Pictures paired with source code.
◆ ◆ ◆ ◆
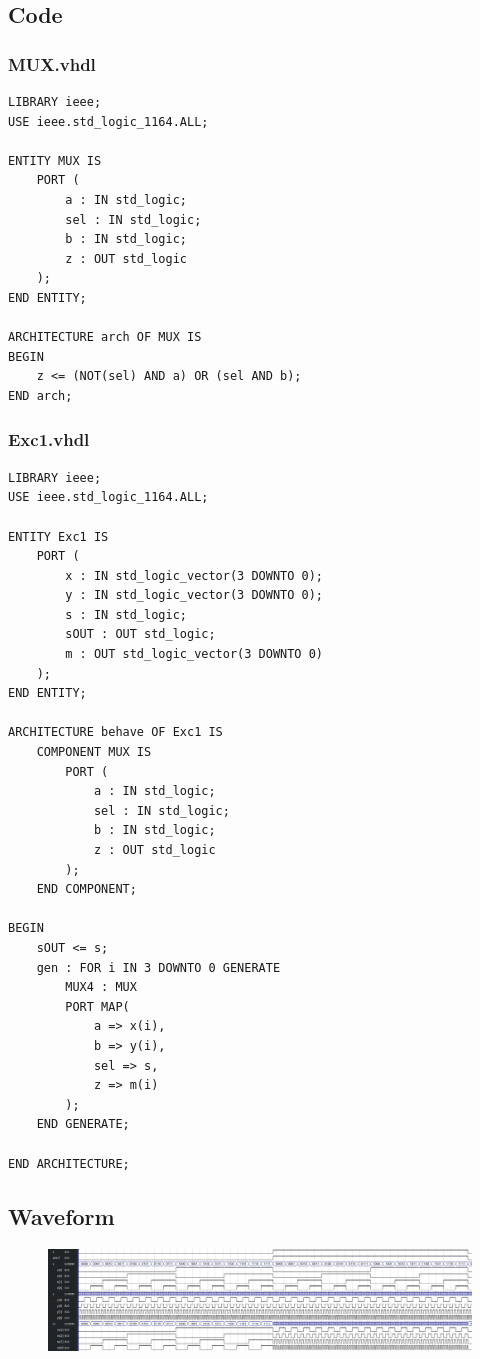 \documentclass[13pt,a4paper]{report}
\begin{document}
\subsection{Code}
\subsubsection{MUX.vhdl}
\begin{verbatim}
LIBRARY ieee;
USE ieee.std_logic_1164.ALL;

ENTITY MUX IS
	PORT (
		a : IN std_logic;
		sel : IN std_logic;
		b : IN std_logic;
		z : OUT std_logic
	);
END ENTITY;

ARCHITECTURE arch OF MUX IS
BEGIN
	z <= (NOT(sel) AND a) OR (sel AND b);
END arch;
\end{verbatim}

\subsubsection{Exc1.vhdl}
\begin{verbatim}
LIBRARY ieee;
USE ieee.std_logic_1164.ALL;

ENTITY Exc1 IS
	PORT (
		x : IN std_logic_vector(3 DOWNTO 0);
		y : IN std_logic_vector(3 DOWNTO 0);
		s : IN std_logic;
		sOUT : OUT std_logic;
		m : OUT std_logic_vector(3 DOWNTO 0)
	);
END ENTITY;

ARCHITECTURE behave OF Exc1 IS
	COMPONENT MUX IS
		PORT (
			a : IN std_logic;
			sel : IN std_logic;
			b : IN std_logic;
			z : OUT std_logic
		);
	END COMPONENT;

BEGIN
	sOUT <= s;
	gen : FOR i IN 3 DOWNTO 0 GENERATE
		MUX4 : MUX
		PORT MAP(
			a => x(i), 
			b => y(i), 
			sel => s, 
			z => m(i)
		);
	END GENERATE;

END ARCHITECTURE;
\end{verbatim}

\subsection{Waveform}
\begin{figure}[H]
\centering
\includegraphics[scale=1.1]{images/Exc1_waveform.png}
\end{figure}
\end{document}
◆ ◆ ◆ ◆
HOW TO COMPLETE THIS TASK. All of the entries, apart from the pictures, must be returned exactly.

RESPONSE TO THE TASK.
 \documentclass[13pt,a4paper]{report}
\begin{document}
\subsection{Code}
\subsubsection{MUX.vhdl}
\begin{verbatim}
LIBRARY ieee;
USE ieee.std_logic_1164.ALL;

ENTITY MUX IS
	PORT (
		a : IN std_logic;
		sel : IN std_logic;
		b : IN std_logic;
		z : OUT std_logic
	);
END ENTITY;

ARCHITECTURE arch OF MUX IS
BEGIN
	z <= (NOT(sel) AND a) OR (sel AND b);
END arch;
\end{verbatim}

\subsubsection{Exc1.vhdl}
\begin{verbatim}
LIBRARY ieee;
USE ieee.std_logic_1164.ALL;

ENTITY Exc1 IS
	PORT (
		x : IN std_logic_vector(3 DOWNTO 0);
		y : IN std_logic_vector(3 DOWNTO 0);
		s : IN std_logic;
		sOUT : OUT std_logic;
		m : OUT std_logic_vector(3 DOWNTO 0)
	);
END ENTITY;

ARCHITECTURE behave OF Exc1 IS
	COMPONENT MUX IS
		PORT (
			a : IN std_logic;
			sel : IN std_logic;
			b : IN std_logic;
			z : OUT std_logic
		);
	END COMPONENT;

BEGIN
	sOUT <= s;
	gen : FOR i IN 3 DOWNTO 0 GENERATE
		MUX4 : MUX
		PORT MAP(
			a => x(i), 
			b => y(i), 
			sel => s, 
			z => m(i)
		);
	END GENERATE;

END ARCHITECTURE;
\end{verbatim}

\subsection{Waveform}
\begin{figure}[H]
\centering
\includegraphics[scale=1.1]{images/Exc1_waveform.png}
\end{figure}
\end{document}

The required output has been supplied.